Organisatie | Maassluis |
---|---|
Organisatietype | Gemeente |
Officiële naam regeling | Verordening van de gemeenteraad van de gemeente Maassluis houdende regels omtrent doelgroepen woningbouw (Verordening doelgroepen woningbouw Maassluis ) |
Citeertitel | Verordening doelgroepen woningbouw Maassluis |
Vastgesteld door | gemeenteraad |
Onderwerp | volkshuisvesting en woningbouw |
Eigen onderwerp |
Geen
Datum inwerkingtreding | Terugwerkende kracht tot en met | Datum uitwerkingtreding | Betreft | Datum ondertekening Bron bekendmaking | Kenmerk voorstel |
---|---|---|---|---|---|
03-04-2020 | nieuwe regeling | 10-03-2020 |
In deze verordening wordt verstaan onder:
Middeldure huurwoning: geliberaliseerde woning voor middenhuur, als bedoeld in het Besluit ruimtelijke ordening, met een aanvangshuur van ten minste het bedrag, bedoeld in artikel 13, eerste lid onder a van de Wet op de huurtoeslag, en ten hoogste €1000,- (prijspeil 2020, jaarlijks verhoogd met CPI index);
Bij betaalbare koopwoningen en middeldure huurwoningen: Verzamelinkomen van de tot het huishouden behorende personen in het berekeningsjaar of peiljaar op basis van de Wet op de inkomstenbelasting 2001 of, wanneer geen inkomstenbelasting wordt geheven, het belastbare loon volgens de Wet op de loonbelasting 1964.
De gemeenteraad van Maassluis geeft in deze verordening uitvoering aan het gestelde in artikel 3.1.2.1 van het Besluit ruimtelijke ordening, inhoudende dat een bestemmingsplan regels kan bevatten met betrekking tot onder andere sociale huurwoningen, middeldure huurwoningen en betaalbare koopwoningen.
Artikel 3 Prijs betaalbare koopwoning
Het college is bevoegd om de prijs van een betaalbare koopwoning vast te stellen binnen de mogelijkheden van het Besluit ruimtelijke ordening.

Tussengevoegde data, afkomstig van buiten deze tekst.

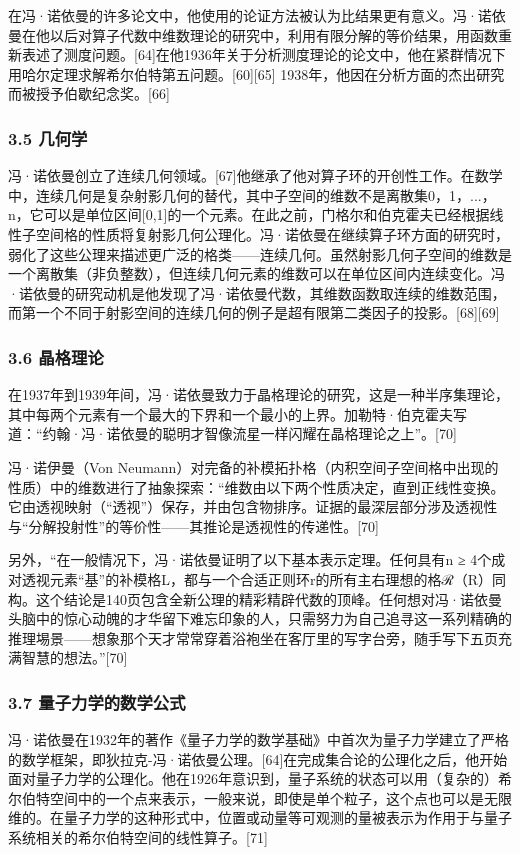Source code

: 在冯·诺依曼的许多论文中，他使用的论证方法被认为比结果更有意义。冯·诺依曼在他以后对算子代数中维数理论的研究中，利用有限分解的等价结果，用函数重新表述了测度问题。[64]在他1936年关于分析测度理论的论文中，他在紧群情况下用哈尔定理求解希尔伯特第五问题。[60][65] 1938年，他因在分析方面的杰出研究而被授予伯歇纪念奖。[66]
\subsubsection{3.5 几何学}
冯·诺依曼创立了连续几何领域。[67]他继承了他对算子环的开创性工作。在数学中，连续几何是复杂射影几何的替代，其中子空间的维数不是离散集0，1，...，n，它可以是单位区间[0,1]的一个元素。在此之前，门格尔和伯克霍夫已经根据线性子空间格的性质将复射影几何公理化。冯·诺依曼在继续算子环方面的研究时，弱化了这些公理来描述更广泛的格类——连续几何。虽然射影几何子空间的维数是一个离散集（非负整数），但连续几何元素的维数可以在单位区间内连续变化。冯·诺依曼的研究动机是他发现了冯·诺依曼代数，其维数函数取连续的维数范围，而第一个不同于射影空间的连续几何的例子是超有限第二类因子的投影。[68][69]
\subsubsection{3.6 晶格理论}
在1937年到1939年间，冯·诺依曼致力于晶格理论的研究，这是一种半序集理论，其中每两个元素有一个最大的下界和一个最小的上界。加勒特·伯克霍夫写道：“约翰·冯·诺依曼的聪明才智像流星一样闪耀在晶格理论之上”。[70]

冯·诺伊曼（Von Neumann）对完备的补模拓扑格（内积空间子空间格中出现的性质）中的维数进行了抽象探索：“维数由以下两个性质决定，直到正线性变换。它由透视映射（“透视”）保存，并由包含物排序。证据的最深层部分涉及透视性与“分解投射性”的等价性——其推论是透视性的传递性。[70]

另外，“在一般情况下，冯·诺依曼证明了以下基本表示定理。任何具有n ≥ 4个成对透视元素“基”的补模格L，都与一个合适正则环r的所有主右理想的格ℛ（R）同构。这个结论是140页包含全新公理的精彩精辟代数的顶峰。任何想对冯·诺依曼头脑中的惊心动魄的才华留下难忘印象的人，只需努力为自己追寻这一系列精确的推理埸景——想象那个天才常常穿着浴袍坐在客厅里的写字台旁，随手写下五页充满智慧的想法。”[70]
\subsubsection{3.7 量子力学的数学公式}
冯·诺依曼在1932年的著作《量子力学的数学基础》中首次为量子力学建立了严格的数学框架，即狄拉克-冯·诺依曼公理。[64]在完成集合论的公理化之后，他开始面对量子力学的公理化。他在1926年意识到，量子系统的状态可以用（复杂的）希尔伯特空间中的一个点来表示，一般来说，即使是单个粒子，这个点也可以是无限维的。在量子力学的这种形式中，位置或动量等可观测的量被表示为作用于与量子系统相关的希尔伯特空间的线性算子。[71]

Artikel 5 Differentiatie woningbouw
In woningbouwplannen van ten minste 10 woningen wordt de minimale eis van 33% sociale huur woningbouw en van 10% middeldure huur en/of betaalbare koop verlangd. Van dit streefbeeld kan gemotiveerd worden afgeweken door het college van burgemeester en wethouders; dit is in ieder geval van toepassing op bouwplannen waarvoor reeds afspraken over de differentiatie zijn.
Burgemeester en wethouders kunnen één of meer artikelen van deze verordening buiten toepassing laten of daarvan afwijken, voor zover toepassing gelet op het belang dat deze regeling beoogt te beschermen, zal leiden tot een onbillijkheid van overwegende aard.

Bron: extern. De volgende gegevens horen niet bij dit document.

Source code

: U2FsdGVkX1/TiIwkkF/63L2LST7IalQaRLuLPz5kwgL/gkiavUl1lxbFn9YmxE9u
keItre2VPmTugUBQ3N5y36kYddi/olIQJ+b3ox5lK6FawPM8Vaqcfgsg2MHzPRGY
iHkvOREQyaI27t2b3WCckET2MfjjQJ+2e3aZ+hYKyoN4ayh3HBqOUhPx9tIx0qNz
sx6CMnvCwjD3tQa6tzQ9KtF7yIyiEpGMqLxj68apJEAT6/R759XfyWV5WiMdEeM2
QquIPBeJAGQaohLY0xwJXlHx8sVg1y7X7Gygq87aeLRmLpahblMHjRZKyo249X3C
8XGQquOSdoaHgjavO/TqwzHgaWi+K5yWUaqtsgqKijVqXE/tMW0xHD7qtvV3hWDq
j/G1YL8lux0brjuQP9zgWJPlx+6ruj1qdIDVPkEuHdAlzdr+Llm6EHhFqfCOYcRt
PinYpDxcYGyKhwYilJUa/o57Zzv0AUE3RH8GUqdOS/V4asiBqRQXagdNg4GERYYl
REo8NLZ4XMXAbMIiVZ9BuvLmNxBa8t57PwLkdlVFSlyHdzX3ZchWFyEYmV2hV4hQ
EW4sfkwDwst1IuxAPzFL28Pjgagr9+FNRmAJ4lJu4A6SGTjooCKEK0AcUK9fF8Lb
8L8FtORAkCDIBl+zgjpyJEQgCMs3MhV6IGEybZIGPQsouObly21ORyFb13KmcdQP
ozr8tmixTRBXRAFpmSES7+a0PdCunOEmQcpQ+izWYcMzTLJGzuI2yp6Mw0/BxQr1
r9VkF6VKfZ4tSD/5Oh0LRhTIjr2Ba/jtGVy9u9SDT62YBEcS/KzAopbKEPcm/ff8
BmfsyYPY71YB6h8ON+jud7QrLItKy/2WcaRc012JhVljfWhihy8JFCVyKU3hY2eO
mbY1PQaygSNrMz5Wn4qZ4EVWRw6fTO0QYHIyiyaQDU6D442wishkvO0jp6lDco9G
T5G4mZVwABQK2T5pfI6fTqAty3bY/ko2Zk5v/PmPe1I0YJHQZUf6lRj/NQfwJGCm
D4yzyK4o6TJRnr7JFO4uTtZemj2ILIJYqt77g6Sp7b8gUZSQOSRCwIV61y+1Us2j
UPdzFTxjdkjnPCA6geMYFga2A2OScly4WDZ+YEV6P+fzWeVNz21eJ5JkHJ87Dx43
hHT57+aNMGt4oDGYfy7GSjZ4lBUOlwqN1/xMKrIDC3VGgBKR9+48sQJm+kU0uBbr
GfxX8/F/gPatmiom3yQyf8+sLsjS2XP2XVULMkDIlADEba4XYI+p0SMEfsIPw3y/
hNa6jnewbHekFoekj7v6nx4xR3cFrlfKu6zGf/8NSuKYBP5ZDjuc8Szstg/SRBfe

Aldus vastgesteld door de gemeenteraad van Maassluis in de openbare vergadering van 10 maart 2020
De raad voornoemd,
de griffier,
R. van der Hoek
de voorzitter,
dr T.J. Haan
De Wet ruimtelijke ordening (Wro) biedt gemeenten de mogelijkheid om per deelgebied in bestemmingsplannen te eisen dat een bepaald percentage van categorieën woningen wordt gerealiseerd in nieuwbouwplannen. Dit kan onder andere voor de categorieën sociale huur, middeldure huur, betaalbare koop. De doelgroepenverordening vormt daarmee de wettelijke basis voor het doorvoeren van gemeentelijk woonbeleid in bestemmingsplannen.
De doelgroepenverordening heeft alleen betrekking op nieuwbouw, waarvoor nog een plan moet worden vastgesteld. Om de doelgroepenverordening toe te passen moet dit in het betreffende bestemmingsplan en het bijbehorende exploitatieplan vastgelegd worden.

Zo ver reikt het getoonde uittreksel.